Background: Physical inactivity is more prevalent among racial and ethnic minorities than among Caucasians. It is not known if differences in participation in leisure time physical activity are due to differences in social class. Thus, this paper provides estimates of the prevalence of physical inactivity during leisure time and its relationship to race/ethnicity and social class.
Methods: This was a national representative cross-sectional survey with an in-person interview and medical examination. Between 1988 and 1994, 18,885 adults aged 20 or older responded to the household adult and family questionnaires as part of the Third National Health and Nutrition Examination Survey . Mexican-Americans and African-Americans were over-sampled to produce reliable estimates for these groups. Multiple assessment of social class included education, family income, occupation, poverty status, employment status, and marital status.

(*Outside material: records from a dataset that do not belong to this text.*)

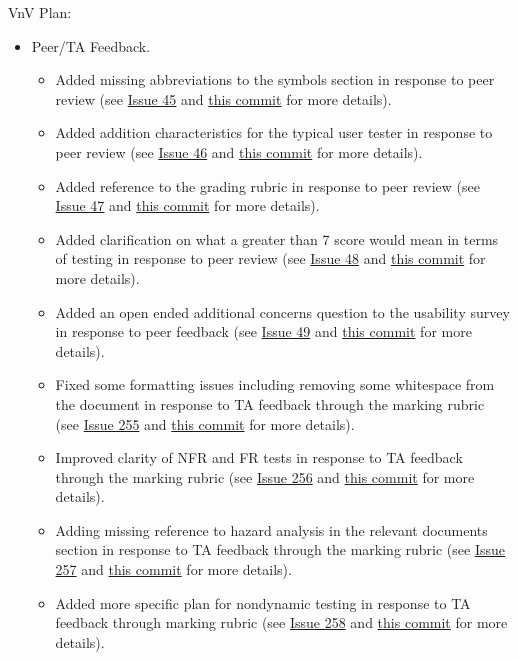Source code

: \documentclass{article}
\begin{document}
VnV Plan:
\begin{itemize}
	\item Peer/TA Feedback.
	\begin{itemize}
		\item Added missing abbreviations to the symbols section in response to peer review (see \href{https://github.com/davimang/REACH/issues/45}{Issue 45} and \href{https://github.com/davimang/REACH/commit/ed1e1b779a09e4f9307eda85c31f5c630c82901a}{this commit} for more details).
		\item Added addition characteristics for the typical user tester in response to peer review (see \href{https://github.com/davimang/REACH/issues/46}{Issue 46} and \href{https://github.com/davimang/REACH/commit/fddfee5364754dc5f378b798aa95c6b2c8936416}{this commit} for more details).
		\item Added reference to the grading rubric in response to peer review (see \href{https://github.com/davimang/REACH/issues/47}{Issue 47} and \href{https://github.com/davimang/REACH/commit/88505588e5dba20dca6da5269ea3a9d1a4790b0b}{this commit} for more details).
		\item Added clarification on what a greater than 7 score would mean in terms of testing in response to peer review (see \href{https://github.com/davimang/REACH/issues/48}{Issue 48} and \href{https://github.com/davimang/REACH/commit/b0e38a2fd6e89f05ef0aa6bf5e46b53227dce24f}{this commit} for more details).
		\item Added an open ended additional concerns question to the usability survey in response to peer feedback (see \href{https://github.com/davimang/REACH/issues/49}{Issue 49} and \href{https://github.com/davimang/REACH/commit/10b7cbf6ab0c7e78344dd1dff75ae76adf6cd4c2}{this commit} for more details).
		\item Fixed some formatting issues including removing some whitespace from the document in response to TA feedback through the marking rubric (see \href{https://github.com/davimang/REACH/issues/255}{Issue 255} and \href{https://github.com/davimang/REACH/commit/ad4b67e9f87e89c4d2c1a409db14da7401b8f39c}{this commit} for more details).
		\item Improved clarity of NFR and FR tests in response to TA feedback through the marking rubric (see \href{https://github.com/davimang/REACH/issues/256}{Issue 256} and \href{https://github.com/davimang/REACH/commit/ce52fb62cb65dd884ee3c7afac4c7a684d84b771}{this commit} for more details).
		\item Adding missing reference to hazard analysis in the relevant documents section in response to TA feedback through the marking rubric (see \href{https://github.com/davimang/REACH/issues/257}{Issue 257} and \href{https://github.com/davimang/REACH/commit/396e5df0a6208758a45054c8e35b35d37d1cc25f}{this commit} for more details).
		\item Added more specific plan for nondynamic testing in response to TA feedback through marking rubric (see \href{https://github.com/davimang/REACH/issues/258}{Issue 258} and \href{https://github.com/davimang/REACH/commit/3a46bc35ff31855f752df09efb5f4dd5fa4211c7}{this commit} for more details).
	\end{itemize}
\end{itemize}
\end{document}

Results: The age-adjusted prevalence (per 100) of adults reporting leisure time inactivity is lower among Caucasians (18%) than among African-Americans (35%) and Mexican-Americans (40%). African-American and Mexican-American men and women reported higher prevalence of leisure time inactivity than their Caucasian counterparts across almost every variable, including education, family income, occupation, employment, poverty and marital status.
Conclusions: Current indicators of social class do not seem to explain the higher prevalence of physical inactivity during leisure time among African-American and Mexican-American. More research is needed to examine the effect of other constructs of social class such as acculturation, safety, social support and environmental barriers in promoting successful interventions to increase physical activity in these populations.